What is required
The lines you need are those holding the word "List"; pull them from the material.

Data for this task
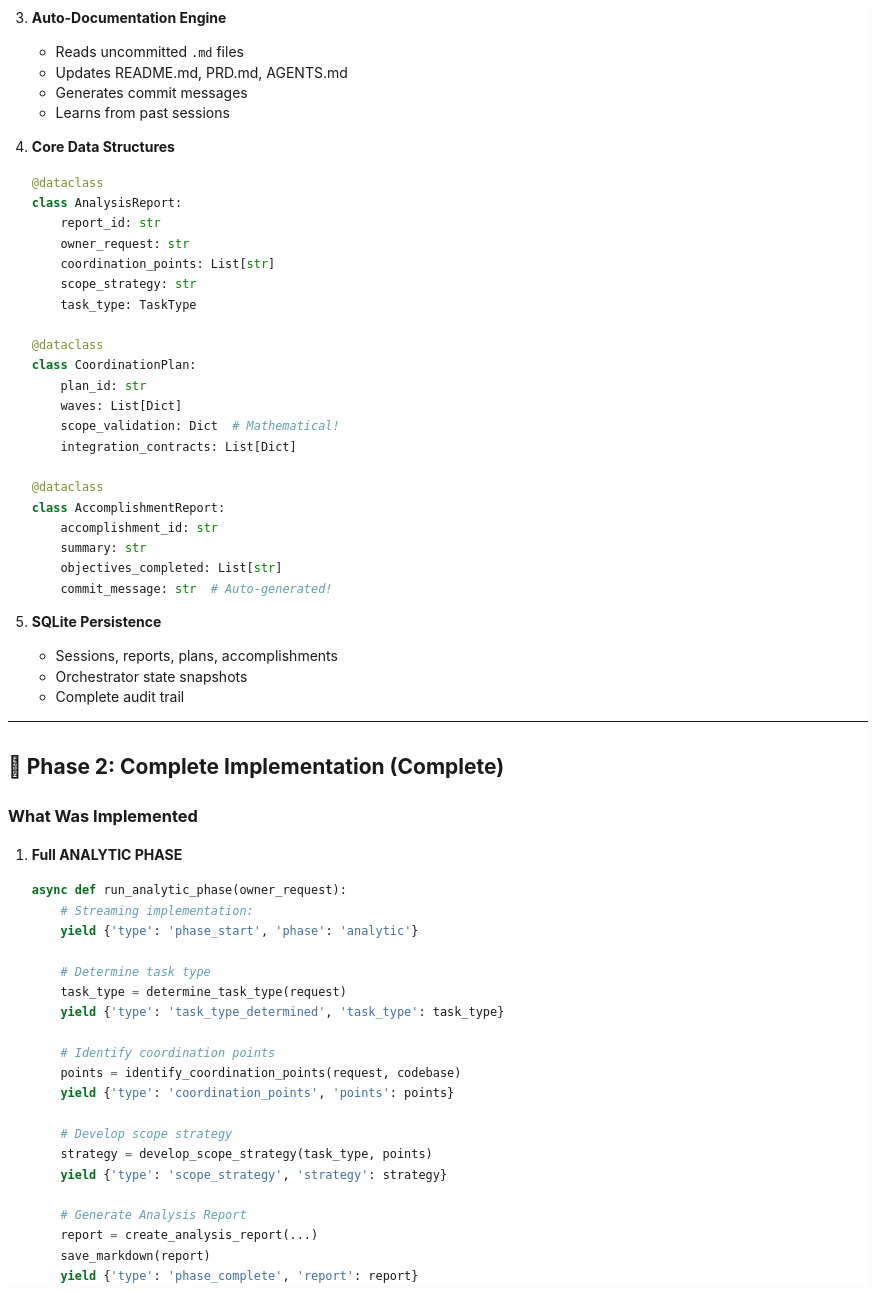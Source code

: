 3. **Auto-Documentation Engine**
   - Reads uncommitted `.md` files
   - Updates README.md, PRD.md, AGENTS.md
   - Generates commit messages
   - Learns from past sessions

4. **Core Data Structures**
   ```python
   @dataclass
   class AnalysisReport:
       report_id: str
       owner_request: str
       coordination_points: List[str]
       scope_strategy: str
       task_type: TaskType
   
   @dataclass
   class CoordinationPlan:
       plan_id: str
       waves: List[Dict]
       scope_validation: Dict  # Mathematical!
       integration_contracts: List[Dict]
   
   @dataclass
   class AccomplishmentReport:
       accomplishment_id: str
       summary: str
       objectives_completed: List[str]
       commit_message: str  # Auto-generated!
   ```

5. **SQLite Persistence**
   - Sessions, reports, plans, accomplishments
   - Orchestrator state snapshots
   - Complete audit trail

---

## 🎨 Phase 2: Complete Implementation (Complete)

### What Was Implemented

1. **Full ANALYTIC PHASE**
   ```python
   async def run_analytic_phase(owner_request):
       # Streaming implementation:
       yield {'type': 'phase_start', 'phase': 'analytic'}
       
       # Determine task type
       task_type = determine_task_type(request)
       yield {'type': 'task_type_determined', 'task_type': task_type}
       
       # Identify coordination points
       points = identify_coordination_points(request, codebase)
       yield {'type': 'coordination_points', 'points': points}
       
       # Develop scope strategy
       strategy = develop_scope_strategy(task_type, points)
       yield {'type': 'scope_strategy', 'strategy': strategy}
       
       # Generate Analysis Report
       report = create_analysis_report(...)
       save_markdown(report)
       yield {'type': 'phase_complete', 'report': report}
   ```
* * *
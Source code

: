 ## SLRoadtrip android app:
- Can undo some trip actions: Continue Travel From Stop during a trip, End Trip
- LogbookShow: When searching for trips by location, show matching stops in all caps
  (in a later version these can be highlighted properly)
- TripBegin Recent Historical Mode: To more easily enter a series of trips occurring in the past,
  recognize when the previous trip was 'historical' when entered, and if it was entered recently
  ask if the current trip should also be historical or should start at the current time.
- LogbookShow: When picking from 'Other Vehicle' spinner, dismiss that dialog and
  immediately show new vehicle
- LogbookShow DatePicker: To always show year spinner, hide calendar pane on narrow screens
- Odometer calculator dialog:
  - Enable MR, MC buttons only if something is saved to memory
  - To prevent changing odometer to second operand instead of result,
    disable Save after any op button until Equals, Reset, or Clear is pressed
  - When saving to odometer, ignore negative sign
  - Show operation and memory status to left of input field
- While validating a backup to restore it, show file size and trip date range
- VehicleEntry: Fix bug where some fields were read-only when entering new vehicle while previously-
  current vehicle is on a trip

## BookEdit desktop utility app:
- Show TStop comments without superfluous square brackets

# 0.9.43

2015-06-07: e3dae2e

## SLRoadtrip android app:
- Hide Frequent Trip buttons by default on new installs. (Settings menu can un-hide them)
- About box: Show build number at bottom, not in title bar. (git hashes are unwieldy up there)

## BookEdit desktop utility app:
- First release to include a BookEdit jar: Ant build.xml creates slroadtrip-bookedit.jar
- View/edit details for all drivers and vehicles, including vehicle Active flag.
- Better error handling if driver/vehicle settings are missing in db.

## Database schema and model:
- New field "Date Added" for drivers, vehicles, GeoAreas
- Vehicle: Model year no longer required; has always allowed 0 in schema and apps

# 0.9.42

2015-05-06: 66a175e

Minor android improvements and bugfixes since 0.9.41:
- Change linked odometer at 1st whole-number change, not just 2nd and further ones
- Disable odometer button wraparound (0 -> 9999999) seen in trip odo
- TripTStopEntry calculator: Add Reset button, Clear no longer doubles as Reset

Exercise result
       coordination_points: List[str]
       waves: List[Dict]
       integration_contracts: List[Dict]
       objectives_completed: List[str]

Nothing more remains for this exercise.